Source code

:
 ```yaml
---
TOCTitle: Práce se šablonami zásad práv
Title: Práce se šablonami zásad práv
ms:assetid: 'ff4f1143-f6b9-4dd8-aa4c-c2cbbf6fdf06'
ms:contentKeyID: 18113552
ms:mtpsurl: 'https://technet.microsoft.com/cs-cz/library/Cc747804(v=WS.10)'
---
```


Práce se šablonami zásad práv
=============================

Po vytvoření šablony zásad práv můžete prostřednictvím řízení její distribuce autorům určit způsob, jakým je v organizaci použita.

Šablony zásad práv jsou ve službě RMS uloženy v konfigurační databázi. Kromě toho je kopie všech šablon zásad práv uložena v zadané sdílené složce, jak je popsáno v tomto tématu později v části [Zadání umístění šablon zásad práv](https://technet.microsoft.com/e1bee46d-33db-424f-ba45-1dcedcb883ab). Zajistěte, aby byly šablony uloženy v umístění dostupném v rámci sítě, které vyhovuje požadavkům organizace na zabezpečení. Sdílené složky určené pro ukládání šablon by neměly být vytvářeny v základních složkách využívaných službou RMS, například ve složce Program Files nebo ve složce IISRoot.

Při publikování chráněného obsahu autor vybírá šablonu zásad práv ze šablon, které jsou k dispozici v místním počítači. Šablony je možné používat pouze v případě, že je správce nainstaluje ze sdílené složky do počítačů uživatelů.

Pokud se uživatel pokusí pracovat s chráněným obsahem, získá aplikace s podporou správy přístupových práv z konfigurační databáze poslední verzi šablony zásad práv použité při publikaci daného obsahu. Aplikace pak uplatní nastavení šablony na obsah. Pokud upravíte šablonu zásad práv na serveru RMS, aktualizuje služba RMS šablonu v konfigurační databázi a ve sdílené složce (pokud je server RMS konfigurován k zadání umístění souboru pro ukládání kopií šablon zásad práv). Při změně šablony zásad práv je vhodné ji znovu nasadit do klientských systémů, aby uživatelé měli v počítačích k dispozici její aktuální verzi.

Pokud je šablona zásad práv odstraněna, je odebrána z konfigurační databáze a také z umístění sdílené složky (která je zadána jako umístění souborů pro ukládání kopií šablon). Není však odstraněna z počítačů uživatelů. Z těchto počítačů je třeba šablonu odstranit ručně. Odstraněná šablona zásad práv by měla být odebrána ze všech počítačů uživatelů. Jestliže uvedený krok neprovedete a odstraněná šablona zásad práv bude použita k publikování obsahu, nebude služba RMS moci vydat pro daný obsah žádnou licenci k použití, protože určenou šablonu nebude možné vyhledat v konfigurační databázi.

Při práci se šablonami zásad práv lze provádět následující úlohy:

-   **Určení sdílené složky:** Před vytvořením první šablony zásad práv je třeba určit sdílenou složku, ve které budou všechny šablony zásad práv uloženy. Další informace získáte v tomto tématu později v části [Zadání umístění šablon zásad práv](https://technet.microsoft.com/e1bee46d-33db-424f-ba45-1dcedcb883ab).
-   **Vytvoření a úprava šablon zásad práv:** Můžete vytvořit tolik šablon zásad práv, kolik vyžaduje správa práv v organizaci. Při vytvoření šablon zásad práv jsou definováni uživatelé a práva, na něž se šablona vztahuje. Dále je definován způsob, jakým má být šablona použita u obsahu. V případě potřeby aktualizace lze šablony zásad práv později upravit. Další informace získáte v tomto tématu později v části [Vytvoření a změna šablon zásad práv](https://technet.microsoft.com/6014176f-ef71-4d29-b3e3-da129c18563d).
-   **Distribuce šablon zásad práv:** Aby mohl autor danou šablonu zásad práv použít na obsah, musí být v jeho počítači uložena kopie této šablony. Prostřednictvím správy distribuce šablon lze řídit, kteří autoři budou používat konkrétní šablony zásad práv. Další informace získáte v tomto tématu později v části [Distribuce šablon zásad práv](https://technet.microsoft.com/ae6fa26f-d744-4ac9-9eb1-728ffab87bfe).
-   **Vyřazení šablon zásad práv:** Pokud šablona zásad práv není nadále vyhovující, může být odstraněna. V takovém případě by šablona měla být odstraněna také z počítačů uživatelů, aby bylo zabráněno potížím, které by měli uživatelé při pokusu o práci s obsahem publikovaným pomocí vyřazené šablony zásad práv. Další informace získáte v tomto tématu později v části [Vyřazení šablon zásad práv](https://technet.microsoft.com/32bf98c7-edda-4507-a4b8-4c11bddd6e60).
--
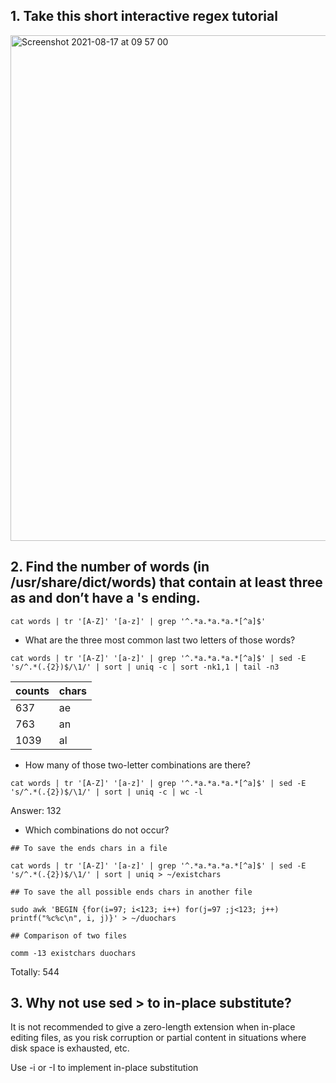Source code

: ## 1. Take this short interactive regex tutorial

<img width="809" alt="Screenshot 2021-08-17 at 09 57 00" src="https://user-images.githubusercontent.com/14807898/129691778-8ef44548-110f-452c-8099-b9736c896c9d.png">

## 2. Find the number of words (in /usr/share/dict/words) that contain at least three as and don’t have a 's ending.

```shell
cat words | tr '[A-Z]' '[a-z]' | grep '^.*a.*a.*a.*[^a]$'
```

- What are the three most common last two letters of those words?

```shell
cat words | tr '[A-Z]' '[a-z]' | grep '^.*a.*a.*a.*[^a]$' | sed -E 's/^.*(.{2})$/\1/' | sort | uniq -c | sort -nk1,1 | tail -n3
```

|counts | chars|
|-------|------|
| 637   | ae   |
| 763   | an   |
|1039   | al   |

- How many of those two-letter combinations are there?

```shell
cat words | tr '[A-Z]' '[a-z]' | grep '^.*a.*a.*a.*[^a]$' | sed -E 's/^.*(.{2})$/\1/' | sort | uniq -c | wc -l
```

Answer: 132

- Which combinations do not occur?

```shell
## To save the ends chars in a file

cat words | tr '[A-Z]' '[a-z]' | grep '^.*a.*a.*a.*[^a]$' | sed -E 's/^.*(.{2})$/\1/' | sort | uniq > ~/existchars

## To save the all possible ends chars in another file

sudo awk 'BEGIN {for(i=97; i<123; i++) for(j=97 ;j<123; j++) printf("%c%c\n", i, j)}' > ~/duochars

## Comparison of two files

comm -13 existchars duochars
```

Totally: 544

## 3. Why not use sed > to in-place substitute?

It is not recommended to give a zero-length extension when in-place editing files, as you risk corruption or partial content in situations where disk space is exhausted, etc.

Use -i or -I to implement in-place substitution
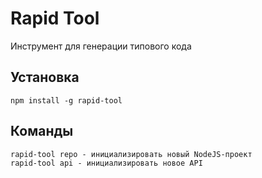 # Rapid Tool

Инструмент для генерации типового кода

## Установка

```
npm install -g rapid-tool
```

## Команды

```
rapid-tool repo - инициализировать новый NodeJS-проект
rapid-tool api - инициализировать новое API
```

## Work instructions
Only lines that contain "save" are needed, so copy each of them from the data.

## Answer box
## To save the ends chars in a file
## To save the all possible ends chars in another file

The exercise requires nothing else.